"He is dead," Lane told them. "I found him frozen some days ago."
Their surprise was obviously genuine and Lane was quick to notice signs of regret. He imagined that Clarke had been a person of some importance among them.
"Tell them I don't want them any more," he said to Emile, and when the Indians went out turned to Benson. "You had better give me all the information you are able about the man."
Benson told him as much as he thought judicious, after which Lane sat silent for a time. Then he said, "There is no reason to doubt that he came to his death by misadventure. I don't quite understand what led him to visit these fellows, but after all that doesn't count."
"It isn't very plain," Benson agreed. "Is there anything else you wish to know?"
"No," said Lane, looking at him steadily. "You can take it that this inquiry is closed; we'll pull out first thing to-morrow." He beckoned Walthew. "Now we're here, we may as well find out what we can about these fellows and how they live. It will fill up our report, and they like that kind of information at Regina."

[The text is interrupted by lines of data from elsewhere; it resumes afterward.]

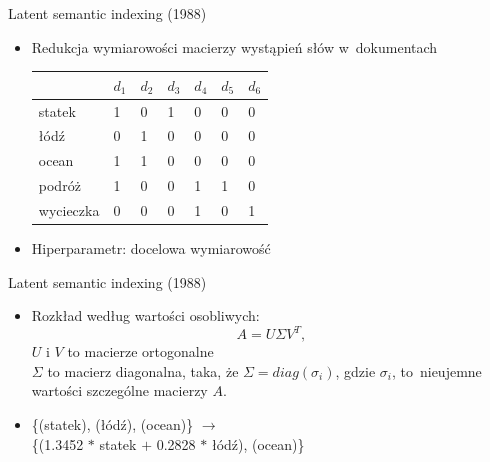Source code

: \documentclass{beamer}
\begin{document}
	\begin{frame}{Latent semantic indexing (1988)}
		\begin{itemize}
			\item Redukcja wymiarowości macierzy wystąpień słów w~dokumentach
			\begin{center}
				\begin{tabular}{ | l | l | l | l | l | l | l |}
					\hline
					 & $d_1$ & $d_2$ & $d_3$ & $d_4$  & $d_5$  & $d_6$ \\ \hline
					statek & 1 & 0 & 1 & 0 & 0 & 0 \\ \hline
					łódź & 0 & 1 & 0 & 0 & 0 & 0 \\ \hline
					ocean & 1 & 1 & 0 & 0 & 0 & 0 \\ \hline
					podróż & 1 & 0 & 0 & 1 & 1 & 0 \\ \hline
					wycieczka & 0 & 0 & 0 & 1 & 0 & 1 \\
					\hline
				\end{tabular}
			\end{center}
			\item Hiperparametr: docelowa wymiarowość
		\end{itemize}
	\end{frame}
	\begin{frame}{Latent semantic indexing (1988)}
		\begin{itemize}
			\setlength\itemsep{3em}
			\item Rozkład według wartości osobliwych:
				\begin{equation}
				\label{eq:svd}
				A = U \Sigma V^T,\!
				\end{equation}
				$U$ i $V$ to macierze ortogonalne\\
				$\Sigma$ to macierz diagonalna, taka, że $\Sigma = diag(\sigma_i)$, gdzie $\sigma_{i}$, to~nieujemne wartości szczególne macierzy $A$.
			\item 
			\{(statek), (łódź), (ocean)\} $\to$ \\\{(1.3452 $*$ statek $+$ 0.2828 $*$ łódź), (ocean)\}
		\end{itemize}
	\end{frame}
\end{document}
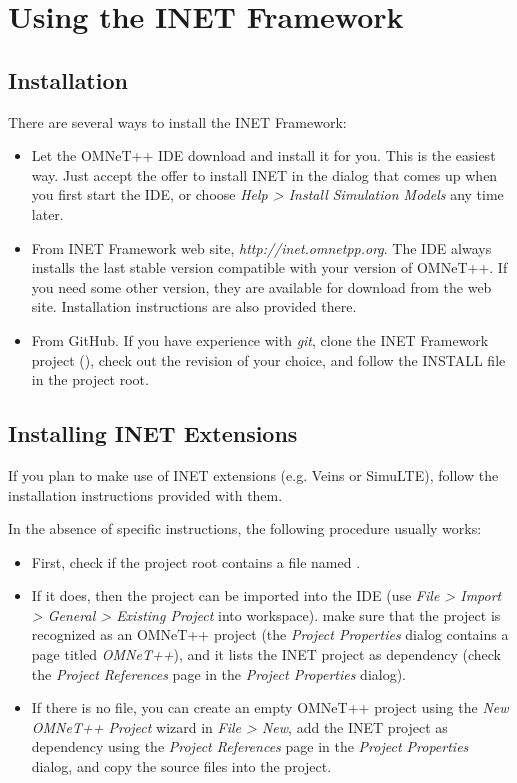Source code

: \chapter{Using the INET Framework}
\label{cha:usage}

\section{Installation}

There are several ways to install the INET Framework:

\begin{itemize}
  \item Let the OMNeT++ IDE download and install it for you. 
      This is the easiest way. Just accept the offer to install INET
      in the dialog that comes up when you first start the IDE, or
      choose \textit{Help > Install Simulation Models} any time later.
  \item From INET Framework web site, \textit{http://inet.omnetpp.org}. 
      The IDE always installs the last stable version compatible with
      your version of OMNeT++. If you need some other version, they
      are available for download from the web site. Installation
      instructions are also provided there.  
  \item From GitHub. If you have experience with \textit{git}, 
      clone the INET Framework project (), 
      check out the revision of your choice, and follow the INSTALL 
      file in the project root.
\end{itemize}
 
 
\section{Installing INET Extensions}

If you plan to make use of INET extensions (e.g. Veins or SimuLTE),
follow the installation instructions provided with them. 

In the absence of specific instructions, the following procedure usually works: 

\begin{itemize}
 \item First, check if the project root contains a file named .
 \item If it does, then the project can be imported into the IDE (use \textit{File > Import >
    General > Existing Project} into workspace). make sure that the project is recognized
    as an OMNeT++ project (the \textit{Project Properties} dialog contains a page
    titled \textit{OMNeT++}), and it lists the INET project as dependency 
    (check the \textit{Project References} page in the \textit{Project Properties} dialog).
 \item If there is no  file, you can create an empty OMNeT++
    project using the \textit{New OMNeT++ Project} wizard in \textit{File > New}, 
    add the INET project as dependency using the \textit{Project References} page 
    in the \textit{Project Properties} dialog, and copy the source files into the project.
\end{itemize}

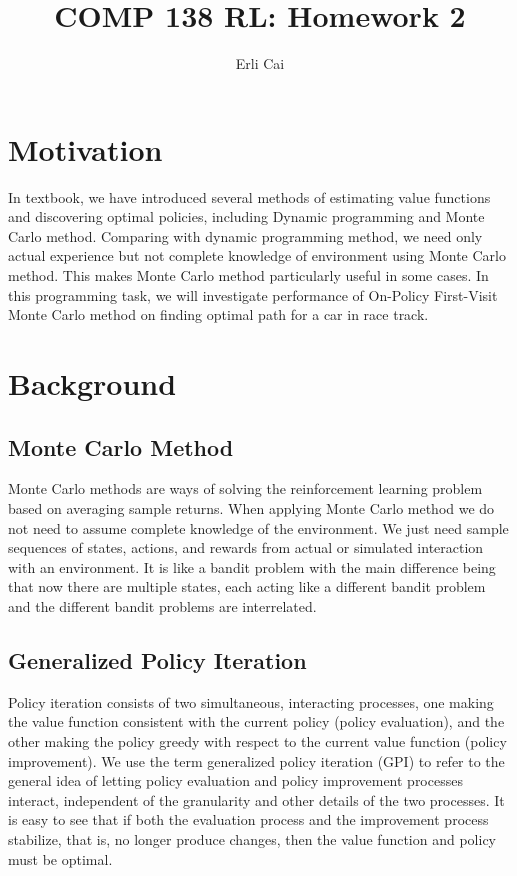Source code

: \documentclass[12pt]{article}
\title{COMP 138 RL: Homework 2}
\author{Erli Cai}
\begin{document}
\maketitle
\setlength\parindent{0pt}


\section{Motivation}
In textbook, we have introduced several methods of estimating value functions and discovering optimal policies, including Dynamic programming and Monte Carlo method. Comparing with dynamic programming method, we need only actual experience but not complete knowledge of environment using Monte Carlo method. This makes Monte Carlo method particularly useful in some cases. In this programming task, we will investigate performance of On-Policy First-Visit Monte Carlo method on finding optimal path for a car in race track.


\section{Background}
\subsection{Monte Carlo Method}
Monte Carlo methods are ways of solving the reinforcement learning problem based on averaging sample returns. When applying Monte Carlo method we do not need to assume complete knowledge of the environment. We just need sample sequences of states, actions, and rewards from actual or simulated interaction with an environment. It is like a bandit problem with the main difference being that now there are multiple states, each acting like a different bandit problem and the different bandit problems are interrelated.


\subsection{Generalized Policy Iteration}
Policy iteration consists of two simultaneous, interacting processes, one making the value function consistent with the current policy (policy evaluation), and the other making the policy greedy with respect to the current value function (policy improvement). We use the term generalized policy iteration (GPI) to refer to the general idea of letting policy evaluation and policy improvement processes interact, independent of the granularity and other details of the two processes. It is easy to see that if both the evaluation process and the improvement process stabilize, that is, no longer produce changes, then the value function and policy must be optimal.
\end{document}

When the police had left the tepee Harding turned to his companions with a smile. "Sergeant Lane is a painstaking officer, but his shrewdness has its limits, and there are points he seems to have missed. It would have been wiser not to have let Clarke's coat out of his hands until he had searched it."
"Ah!" said Blake sharply. "You emptied the pockets?"
"I did; I allow my action was hardly justifiable, but I thought it better that the police shouldn't get on the track of matters that haven't much bearing on Clarke's death. I found two things and they're both of interest to us. We'll take this one first."
He drew out a metal flask and when he unstoppered it a pungent smell pervaded the tepee. "Crude petroleum," he explained. "I should imagine the flashpoint is low. I can't say how Clarke got the stuff when the ground's hard frozen, but here it is."